Well, I think growth in international pay television is good for us because of the great content that we have and the content that we have is Fairly universal in appeal. So as entities grow their presence in pay television worldwide, Our content is sought after more and we're monetizing that well. The Marvel TV product that we recently announced is a great example For instance, everything that's Disney branded. In terms of us getting involved directly, we have said for a while that we are going to launch product in Marketplaces around the world that's going to enable us to sell some of our product direct to consumer. I don't want to get too specific about that, but those opportunities To sell directly to consumer and that would be movies, TV and probably other Disney products will be international and domestic in terms of opportunity.

Speaker 7

All right. Fair enough. Thanks, guys.

Speaker 2

Thanks, Todd. Operator, next question please.

Speaker 1

We have David Wang with RBC Capital Markets. Please go ahead.

Speaker 8

Okay. Thanks. I feel like I asked this question about every other quarter when you have just a blowout studio performance here, but I'll take another crack. And if you kind of look back 4 or 5 years ago, the expectation for the Studio was kind of a run rate of like $600,000,000 $700,000,000 of EBIT. And beginning with the first Avengers movie and the just Rollout of this staggering pipeline of intellectual property related to Marvel on top of Pixar and now Lucas, I mean, it sort of looks like you're in a unless something goes just incredibly wrong, there's just been a massive step function up in the earnings Part of the studio that looks to me like a run rate at kind of 1.1%, 1.2% in EBIT.
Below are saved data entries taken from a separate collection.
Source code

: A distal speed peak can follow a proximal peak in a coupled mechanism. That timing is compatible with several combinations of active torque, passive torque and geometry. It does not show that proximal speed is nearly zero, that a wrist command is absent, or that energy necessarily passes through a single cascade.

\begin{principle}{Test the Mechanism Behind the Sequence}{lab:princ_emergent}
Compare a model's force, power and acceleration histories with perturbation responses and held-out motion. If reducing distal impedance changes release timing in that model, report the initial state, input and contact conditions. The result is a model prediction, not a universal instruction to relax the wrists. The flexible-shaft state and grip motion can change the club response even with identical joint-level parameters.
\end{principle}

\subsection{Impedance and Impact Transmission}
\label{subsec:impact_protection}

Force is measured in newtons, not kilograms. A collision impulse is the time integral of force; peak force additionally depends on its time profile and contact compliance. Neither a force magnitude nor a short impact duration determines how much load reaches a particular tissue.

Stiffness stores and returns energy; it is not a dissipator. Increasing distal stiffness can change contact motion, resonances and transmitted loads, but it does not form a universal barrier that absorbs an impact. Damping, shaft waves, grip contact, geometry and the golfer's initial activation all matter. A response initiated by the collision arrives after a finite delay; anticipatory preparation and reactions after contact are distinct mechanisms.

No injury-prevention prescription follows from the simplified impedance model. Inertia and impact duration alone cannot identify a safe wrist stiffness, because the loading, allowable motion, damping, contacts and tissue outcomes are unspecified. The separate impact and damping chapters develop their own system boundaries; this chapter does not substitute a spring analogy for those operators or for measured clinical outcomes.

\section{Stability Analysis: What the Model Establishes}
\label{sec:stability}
Can you talk about what your expectations are given the incredible visibility in the pipeline for just kind of like profit Generation for the studio for the next couple of years?

Speaker 4

Well, I can agree with most of what you said, but I will not give you specifics in terms of a predicted run rate Because we just don't do that. But given the pipeline, that includes basically the brands and the franchises you mentioned, The slates not just for 2015, but beyond are incredibly rich with tentpole movies that are branded and known that should work worldwide. And obviously, releasing a Star Wars film every year starting in 2015, what we said about Marvel with Avengers and Ant Man and Captain America 3 and a sequel to Guardians and plenty others. The obvious Disney Animation success, which is now 3 pictures in a row and Growing because I think that the one we've got this Christmas, Big Hero 6 will also be strong. And then a very rich Pixar slate coming up.

You're going to see some great results from the studio on top of the fact that we feel very well positioned Both in terms of our slate and our talent on the Disney live action front, Maleficent has done well over $700,000,000 worldwide. You look at the slate coming up from Tomorrowland and Cinderella and a number of other films, we think that group is operating at a top level, and We're very bullish about their prospects too. So we think we're well positioned for the studio to be a significant driver of bottom line results for the Certainly, through the next 5 years, and I'm not sure I know what's out there that could disrupt us except for wide scale Creative failure and I certainly don't expect that.

Speaker 8

Okay. All right. Thanks very much.

Speaker 2

Thank you, David. Operator, next question please.

Speaker 1

We have Ben Swinburne with Morgan Stanley. Please go ahead.

Speaker 9

Thanks. Bob, in light of the FOX Time Warner news, which Obviously dynamic as we speak. Presumably one of the ideas there is that having significant scale in the domestic Pay TV business and having size and affiliate fees has value. And I'm wondering given Disney's position with ESPN and ABC and Disney Channel where you already have Scale, do you view adding even more scale as helpful in creating value for the company, adding more cable networks to your portfolio or maybe conversely There starts to be some dis synergy from size as you become sort of it is too many mouths to feed so to speak. So I'd love to get your color on that since it's obviously pretty topical.

Speaker 4

Well, we like the hand that we have and we believe that we can continue to mine Growth from the channel properties that we own in Disney and Pianne, obviously, and ABC, in our 50% ownership of the A and E Lifetime Networks, which is also very significant for us, we like that hand. We don't necessarily believe that we have to grow those businesses in order to prosper. We think we're positioned to continue to prosper in that business. I will say that in the multichannel business, there's a lot out there. There are a lot of channels.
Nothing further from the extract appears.